Patrícia e sua amiga Zozan Baran passam férias em Nice. Viajam para Zurich, na Suíça, neste sábado (15). A mãe, Alice Hintermann, falou com a Folha pelo WhatsApp, e relatou a aflição quando soube do atentado. "Estava dormindo e fui acordada pela mensagem de minha filha. Eu e meu marido ficamos atordoados.

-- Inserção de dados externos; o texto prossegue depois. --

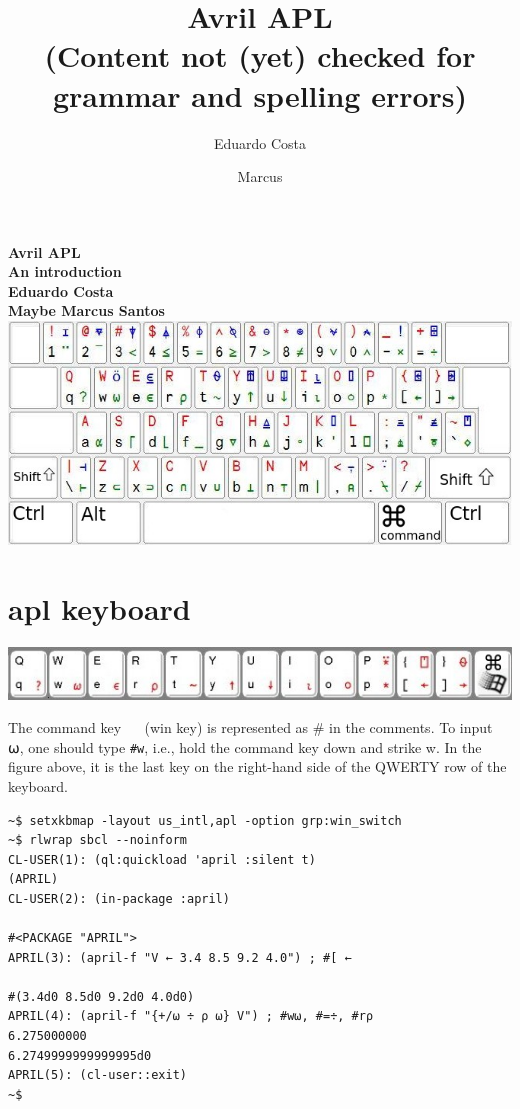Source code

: \documentclass[a4paper,12pt]{book}
\title{\large Avril APL\\
{\normalsize (Content not (yet) checked for grammar and spelling errors)}}
\author{Eduardo Costa \and Marcus}
\date{}
\begin{document}
\begin{titlepage}
    \centering
    \vfill
    {\bfseries\Large
        Avril APL\\
        An introduction\\
        \vskip2cm
        Eduardo Costa\\
        Maybe Marcus Santos\\
    }    
    \vfill
    \includegraphics[width=15cm]{figs/aplkb-largekeys.jpg}
    \vfill
    \vfill
\end{titlepage}

\thispagestyle{empty}

\clearpage

\chapter{apl keyboard}
\includegraphics{figs/qwerty-row.jpg}

\large
The command key ~\cmdkey~ (win key)
is represented as \# in the comments.
To input ⍵, one should type \verb|#w|, i.e.,
hold the command key down and strike w.
In the figure above, it is the last key
on the right-hand side of the QWERTY row
of the keyboard.

\label{april:install}
\large
\begin{lstlisting}[language=apl]
~$ setxkbmap -layout us_intl,apl -option grp:win_switch
~$ rlwrap sbcl --noinform
CL-USER(1): (ql:quickload 'april :silent t)
(APRIL)
CL-USER(2): (in-package :april)

#<PACKAGE "APRIL">
APRIL(3): (april-f "V ← 3.4 8.5 9.2 4.0") ; #[ ←

#(3.4d0 8.5d0 9.2d0 4.0d0)
APRIL(4): (april-f "{+/⍵ ÷ ⍴ ⍵} V") ; #w⍵, #=÷, #r⍴
6.275000000
6.2749999999999995d0
APRIL(5): (cl-user::exit)
~$ 
\end{lstlisting}
\end{document}
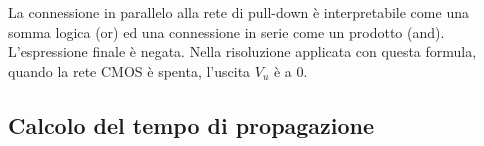 \documentclass{article}
\begin{document}
La connessione in parallelo alla rete di pull-down è interpretabile come una somma logica (or) ed una connessione in serie come un prodotto (and).
L'espressione finale è negata.
Nella risoluzione applicata con questa formula, quando la rete CMOS è spenta, l'uscita $V_u$ è a 0.

\subsection*{Calcolo del tempo di propagazione}
\end{document}
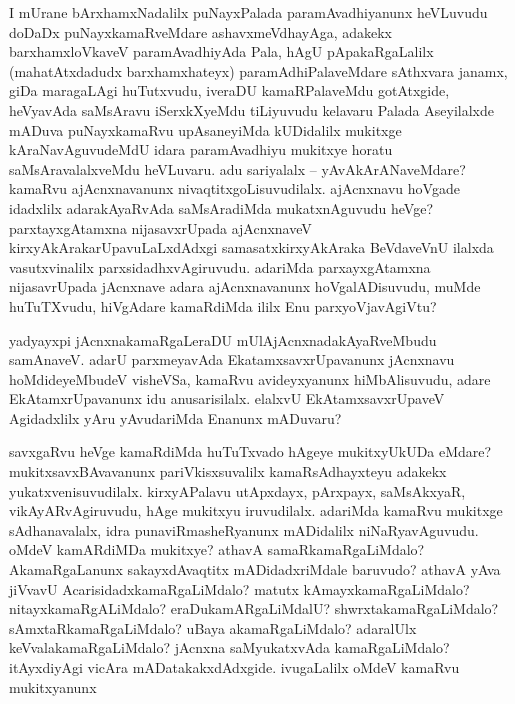 \begin{artha}
I mUrane bArxhamxNadalilx puNayxPalada paramAvadhiyanunx heVLuvudu doDaDx puNayxkamaRveMdare ashavxmeVdhayAga, adakekx barxhamxloVkaveV paramAvadhiyAda Pala, hAgU pApakaRgaLalilx (mahatAtxdadudx barxhamxhateyx) paramAdhiPalaveMdare sAthxvara janamx, giDa maragaLAgi huTutxvudu, iveraDU kamaRPalaveMdu gotAtxgide, heVyavAda saMsAravu iSerxkXyeMdu tiLiyuvudu kelavaru Palada Aseyilalxde mADuva puNayxkamaRvu upAsaneyiMda kUDidalilx mukitxge kAraNavAguvudeMdU idara paramAvadhiyu mukitxye horatu saMsAravalalxveMdu heVLuvaru. adu sariyalalx -- yAvAkArANaveMdare? kamaRvu ajAcnxnavanunx nivaqtitxgoLisuvudilalx. ajAcnxnavu hoVgade idadxlilx adarakAyaRvAda saMsAradiMda mukatxnAguvudu heVge? parxtayxgAtamxna nijasavxrUpada ajAcnxnaveV kirxyAkArakarUpavuLaLxdAdxgi samasatxkirxyAkAraka BeVdaveVnU ilalxda vasutxvinalilx parxsidadhxvAgiruvudu. adariMda parxayxgAtamxna nijasavrUpada jAcnxnave adara ajAcnxnavanunx hoVgalADisuvudu, muMde huTuTXvudu, hiVgAdare kamaRdiMda ililx Enu parxyoVjavAgiVtu?

yadyayxpi jAcnxnakamaRgaLeraDU mUlAjAcnxnadakAyaRveMbudu  samAnaveV. adarU parxmeyavAda EkatamxsavxrUpavanunx jAcnxnavu hoMdideyeMbudeV visheVSa, kamaRvu avideyxyanunx hiMbAlisuvudu, adare EkAtamxrUpavanunx idu anusarisilalx. elalxvU EkAtamxsavxrUpaveV Agidadxlilx yAru yAvudariMda Enanunx mADuvaru?
\end{artha}

\begin{center}
\end{center}

\begin{artha}
savxgaRvu heVge kamaRdiMda huTuTxvado hAgeye mukitxyUkUDa eMdare? mukitxsavxBAvavanunx pariVkisxsuvalilx kamaRsAdhayxteyu adakekx yukatxvenisuvudilalx. kirxyAPalavu utApxdayx, pArxpayx, saMsAkxyaR, vikAyARvAgiruvudu, hAge mukitxyu iruvudilalx. adariMda kamaRvu mukitxge sAdhanavalalx, idra punaviRmasheRyanunx mADidalilx niNaRyavAguvudu. oMdeV kamARdiMDa mukitxye? athavA samaRkamaRgaLiMdalo? AkamaRgaLanunx sakayxdAvaqtitx mADidadxriMdale baruvudo? athavA yAva jiVvavU AcarisidadxkamaRgaLiMdalo? matutx kAmayxkamaRgaLiMdalo? nitayxkamaRgALiMdalo? eraDukamARgaLiMdalU? shwrxtakamaRgaLiMdalo? sAmxtaRkamaRgaLiMdalo? uBaya akamaRgaLiMdalo? adaralUlx keVvalakamaRgaLiMdalo? jAcnxna saMyukatxvAda kamaRgaLiMdalo? itAyxdiyAgi vicAra mADatakakxdAdxgide. ivugaLalilx oMdeV kamaRvu mukitxyanunx 
\end{artha}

Ligamos a televisão. Ficamos nervosos. Sem saber o que fazer. Minha filha foi salva por dois rapazes, que tentavam levá-las para tomar um drink. Enquanto conversavam, o caminhão passou ao lado".
O relato aflito da jovem pernambucana assemelha-se ao depoimento de um jornalista da AFP, que também estava presente no Passeio dos Ingleses, em Nice. "Foi o caos absoluto, pessoas estavam gritando", relatou. "Um caminhão branco avançou em plena velocidade para cima das pessoas qua estavam começando a deixar a orla", onde estava acontecendo uma queima de fogos de artifício pelas comemorações da Queda da Bastilha, feriado nacional da França, contou Robert Holloway.
"O caminhão passou muito perto de mim e só tive alguns segundos para me afastar", testemunhou o jornalista, ainda em estado de choque. "Eu pulei de lado para evitar o caminhão. Haviam destroços voando para todos os lados e tive que proteger meu rosto", continuou Holloway. "Depois disso, foi o caos absoluto. Muitas pessoas estavam gritando", descreveu. "Entendi logo que um caminhão desse tamanho com uma trajetória em linha reta só poderia ser um ato totalmente deliberado", descreveu.